Go through the entries below line by line and tally those holding "Control"; write only the tally.

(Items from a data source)
....
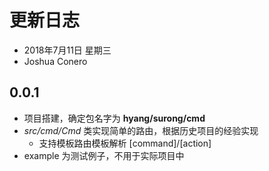 # 更新日志
- 2018年7月11日 星期三
- Joshua Conero

## 0.0.1
- 项目搭建，确定包名字为 **hyang/surong/cmd**
- *src/cmd/Cmd* 类实现简单的路由，根据历史项目的经验实现
    - 支持模板路由模板解析 [command]/[action]
- example 为测试例子，不用于实际项目中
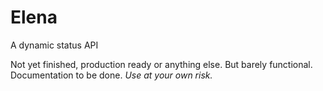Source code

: # Elena

A dynamic status API

Not yet finished, production ready or anything else. But barely functional.
Documentation to be done. *Use at your own risk.*

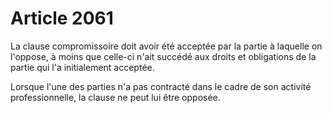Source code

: # Article 2061

La clause compromissoire doit avoir été acceptée par la partie à laquelle on l'oppose, à moins que celle-ci n'ait succédé aux droits et obligations de la partie qui l'a initialement acceptée.

Lorsque l'une des parties n'a pas contracté dans le cadre de son activité professionnelle, la clause ne peut lui être opposée.
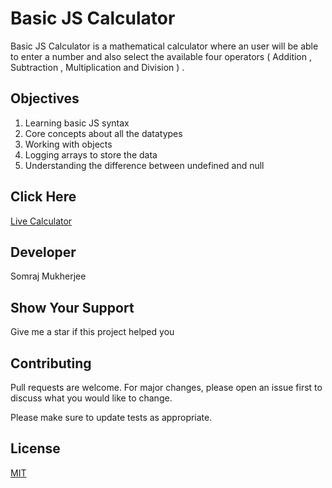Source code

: # Basic JS Calculator

Basic JS Calculator is a mathematical calculator where an user will be able to enter a number and also select the available four operators ( Addition , Subtraction , Multiplication and Division ) .

## Objectives

1. Learning basic JS syntax
2. Core concepts about all the datatypes
3. Working with objects
4. Logging arrays to store the data
5. Understanding the difference between undefined and null

## Click Here

[Live Calculator](https://iamsomraj.github.io/Basic-JS-Calculator/index.html)

## Developer

Somraj Mukherjee

## Show Your Support

Give me a star if this project helped you

## Contributing

Pull requests are welcome. For major changes, please open an issue first to discuss what you would like to change.

Please make sure to update tests as appropriate.

## License
[MIT](https://choosealicense.com/licenses/mit/)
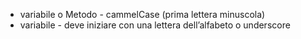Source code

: - variabile o Metodo - cammelCase (prima lettera minuscola)
- variabile - deve iniziare con una lettera dell’alfabeto o underscore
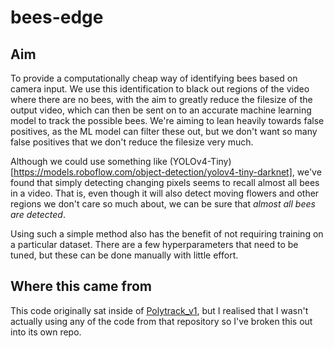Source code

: # bees-edge
## Aim
To provide a computationally cheap way of identifying bees based on camera input. We use this identification to black out regions of the video where there are no bees, with the aim to greatly reduce the filesize of the output video, which can then be sent on to an accurate machine learning model to track the possible bees. We're aiming to lean heavily towards false positives, as the ML model can filter these out, but we don't want so many false positives that we don't reduce the filesize very much.

Although we could use something like (YOLOv4-Tiny)[https://models.roboflow.com/object-detection/yolov4-tiny-darknet], we've found that simply detecting changing pixels seems to
recall almost all bees in a video. That is, even though it will also detect 
moving flowers and other regions we don't care so much about, we can be sure that
_almost all bees are detected_. 

Using such a simple method also has the benefit of not requiring training on a 
particular dataset. There are a few hyperparameters that need to be tuned, but
these can be done manually with little effort.

## Where this came from
This code originally sat inside of [Polytrack_v1](https://github.com/malikaratnayake/Polytrack_v1), but I realised that I wasn't actually using any of the code from that repository so I've broken this out into its own repo.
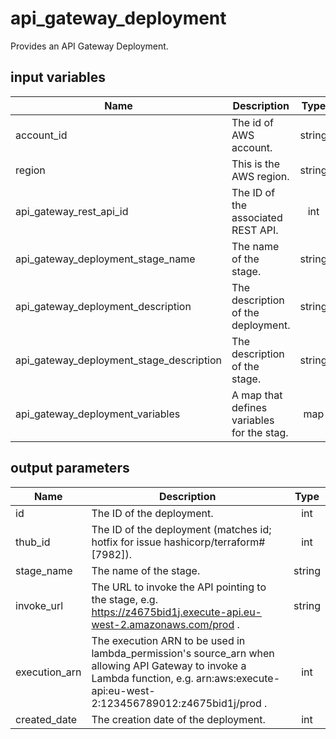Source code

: # api_gateway_deployment

Provides an API Gateway Deployment.

## input variables

| Name | Description | Type | Default | Required |
|------|-------------|:----:|:-----:|:-----:|
|account_id|The id of AWS account.|string||Yes|
|region|This is the AWS region.|string|us-east-1|Yes|
|api_gateway_rest_api_id|The ID of the associated REST API.|int||Yes|
|api_gateway_deployment_stage_name|The name of the stage.|string||Yes|
|api_gateway_deployment_description|The description of the deployment.|string|Managed by TerraHub|No|
|api_gateway_deployment_stage_description|The description of the stage.|string|Managed by TerraHub|No|
|api_gateway_deployment_variables|A map that defines variables for the stag.|map||No|


## output parameters

| Name | Description | Type |
|------|-------------|:----:|
|id|The ID of the deployment.|int|
|thub_id|The ID of the deployment (matches id; hotfix for issue hashicorp/terraform#[7982]).|int|
|stage_name|The name of the stage.|string|
|invoke_url|The URL to invoke the API pointing to the stage, e.g. https://z4675bid1j.execute-api.eu-west-2.amazonaws.com/prod .|string|
|execution_arn|The execution ARN to be used in lambda_permission's source_arn when allowing API Gateway to invoke a Lambda function, e.g. arn:aws:execute-api:eu-west-2:123456789012:z4675bid1j/prod .|int|
|created_date|The creation date of the deployment.|int|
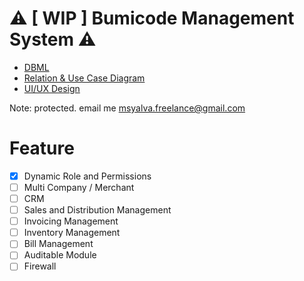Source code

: # ⚠ [ WIP ] Bumicode Management System ⚠

- [DBML](https://s.id/bmdbml)
- [Relation & Use Case Diagram](https://s.id/gdappdev)
- [UI/UX Design](https://www.figma.com/file/FkQruccMsmkPIlvrHbgDkQ/bumasis?node-id=0%3A1)

Note: protected. email me [msyalva.freelance@gmail.com](mailme:msyalva.freelance@gmail.com)

# Feature
- [x] Dynamic Role and Permissions
- [ ] Multi Company / Merchant
- [ ] CRM
- [ ] Sales and Distribution Management
- [ ] Invoicing Management
- [ ] Inventory Management
- [ ] Bill Management
- [ ] Auditable Module
- [ ] Firewall
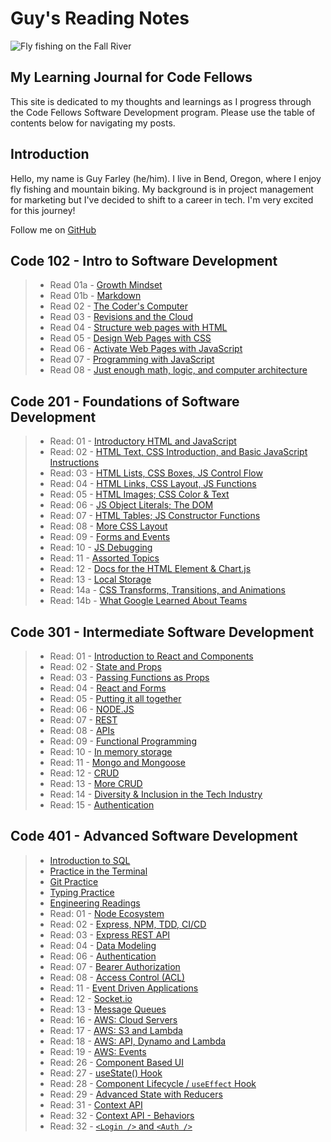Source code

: # Guy's Reading Notes

![Fly fishing on the Fall River](images/fall_river2.JPG)

## My Learning Journal for Code Fellows

This site is dedicated to my thoughts and learnings as I progress through the Code Fellows Software Development program. Please use the table of contents below for navigating my posts.

## Introduction

Hello, my name is Guy Farley (he/him). I live in Bend, Oregon, where I enjoy fly fishing and mountain biking. My background is in project management for marketing but I've decided to shift to a career in tech. I'm very excited for this journey!

Follow me on [GitHub](https://github.com/GuyFarley)

## Code 102 - Intro to Software Development

> * Read 01a - [Growth Mindset](102/class01a.md)
> * Read 01b - [Markdown](102/class01b.md)
> * Read 02 - [The Coder's Computer](102/class02.md)
> * Read 03 - [Revisions and the Cloud](102/class03.md)
> * Read 04 - [Structure web pages with HTML](102/class04.md)
> * Read 05 - [Design Web Pages with CSS](102/class05.md)
> * Read 06 - [Activate Web Pages with JavaScript](102/class06.md)
> * Read 07 - [Programming with JavaScript](102/class07.md)
> * Read 08 - [Just enough math, logic, and computer architecture](102/class08.md)

## Code 201 - Foundations of Software Development

> * Read: 01 - [Introductory HTML and JavaScript](201/class-01.md)
> * Read: 02 - [HTML Text, CSS Introduction, and Basic JavaScript Instructions](201/class-02.md)
> * Read: 03 - [HTML Lists, CSS Boxes, JS Control Flow](201/class-03.md)
> * Read: 04 - [HTML Links, CSS Layout, JS Functions](201/class-04.md)
> * Read: 05 - [HTML Images; CSS Color & Text](201/class-05.md)
> * Read: 06 - [JS Object Literals; The DOM](201/class-06.md)
> * Read: 07 - [HTML Tables; JS Constructor Functions](201/class-07.md)
> * Read: 08 - [More CSS Layout](201/class-08.md)
> * Read: 09 - [Forms and Events](201/class-09.md)
> * Read: 10 - [JS Debugging](201/class-10.md)
> * Read: 11 - [Assorted Topics](201/class-11.md)
> * Read: 12 - [Docs for the HTML Element & Chart.js](201/class-12.md)
> * Read: 13 - [Local Storage](201/class-13.md)
> * Read: 14a - [CSS Transforms, Transitions, and Animations](201/class-14a.md)
> * Read: 14b - [What Google Learned About Teams](201/class-14b.md)

## Code 301 - Intermediate Software Development

> * Read: 01 - [Introduction to React and Components](301/class-01.md)
> * Read: 02 - [State and Props](301/class-02.md)
> * Read: 03 - [Passing Functions as Props](301/class-03.md)
> * Read: 04 - [React and Forms](301/class-04.md)
> * Read: 05 - [Putting it all together](301/class-05.md)
> * Read: 06 - [NODE.JS](301/class-06.md)
> * Read: 07 - [REST](301/class-07.md)
> * Read: 08 - [APIs](301/class-08.md)
> * Read: 09 - [Functional Programming](301/class-09.md)
> * Read: 10 - [In memory storage](301/class-10.md)
> * Read: 11 - [Mongo and Mongoose](301/class-11.md)
> * Read: 12 - [CRUD](301/class-12.md)
> * Read: 13 - [More CRUD](301/class-13.md)
> * Read: 14 - [Diversity & Inclusion in the Tech Industry](301/class-14.md)
> * Read: 15 - [Authentication](301/class-15.md)

## Code 401 - Advanced Software Development

> * [Introduction to SQL](401/SQL-practice.md)
> * [Practice in the Terminal](401/command-line.md)
> * [Git Practice](401/git-practice.md)
> * [Typing Practice](401/typing-practice.md)
> * [Engineering Readings](401/engineering-reading.md)
> * Read: 01 - [Node Ecosystem](401/class-01.md)
> * Read: 02 - [Express, NPM, TDD, CI/CD](401/class-02.md)
> * Read: 03 - [Express REST API](401/class-03.md)
> * Read: 04 - [Data Modeling](401/class-04.md)
> * Read: 06 - [Authentication](401/class-06.md)
> * Read: 07 - [Bearer Authorization](401/class-07.md)
> * Read: 08 - [Access Control (ACL)](401/class-08.md)
> * Read: 11 - [Event Driven Applications](401/class-11.md)
> * Read: 12 - [Socket.io](401/class-12.md)
> * Read: 13 - [Message Queues](401/class-13.md)
> * Read: 16 - [AWS: Cloud Servers](401/class-16.md)
> * Read: 17 - [AWS: S3 and Lambda](401/class-17.md)
> * Read: 18 - [AWS: API, Dynamo and Lambda](401/class-18.md)
> * Read: 19 - [AWS: Events](401/class-19.md)
> * Read: 26 - [Component Based UI](401/class-26.md)
> * Read: 27 - [useState() Hook](401/class-27.md)
> * Read: 28 - [Component Lifecycle / `useEffect` Hook](401/class-28.md)
> * Read: 29 - [Advanced State with Reducers](401/class-29.md)
> * Read: 31 - [Context API](401/class-31.md)
> * Read: 32 - [Context API - Behaviors](401/class-32.md)
> * Read: 32 - [`<Login />` and `<Auth />`](401/class-33.md)
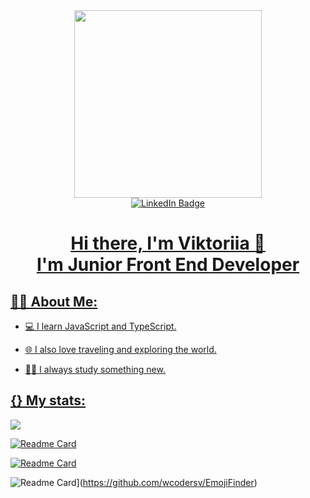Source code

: <div id = "header" align = "center">
  <img src = "https://media.giphy.com/media/2IudUHdI075HL02Pkk/giphy.gif" width = "300" />
</div>

<div align = "center" id="badges">
  <a href = "https://www.linkedin.com/in/viktoriia-samoilova-3310b1259/">
    <img src = "https://img.shields.io/badge/LinkedIn-blue?style=for-the-badge&logo=linkedin&logoColor=white" alt="LinkedIn Badge"/>
</div>

<div align = "center">
  <h1>Hi there, I'm Viktoriia 🥰 <br>I'm Junior Front End Developer</h1>
</div>

<h2>👩‍💻 About Me:</h2>

- 💻 I learn JavaScript and TypeScript.
  
- 🌐 I also love traveling and exploring the world.
  
- 🧑‍🎓 I always study something new.


<h2>{} My stats:</h2>

<a href="https://github.com/wcodersv/EmojiFinder">
  <img align="center" src="https://github-readme-stats.vercel.app/api/pin/?username=wcodersv&repo=EmojiFinder&theme=buefy" />
</a>

[![Readme Card](https://github-readme-stats.vercel.app/api/pin/?username=anuraghazra&repo=github-readme-stats)](https://github.com/anuraghazra/github-readme-stats)

[![Readme Card](https://github-readme-stats.vercel.app/api/pin?username=wcodersv&repo=EmojiFinder)](https://github.com/wcodersv/EmojiFinder)

![Readme Card](https://github-readme-stats.vercel.app/api/pin/?username=wcodersv&repo=EmojiFinder)](https://github.com/wcodersv/EmojiFinder)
....
### ANSWER TO THE PROBLEM
2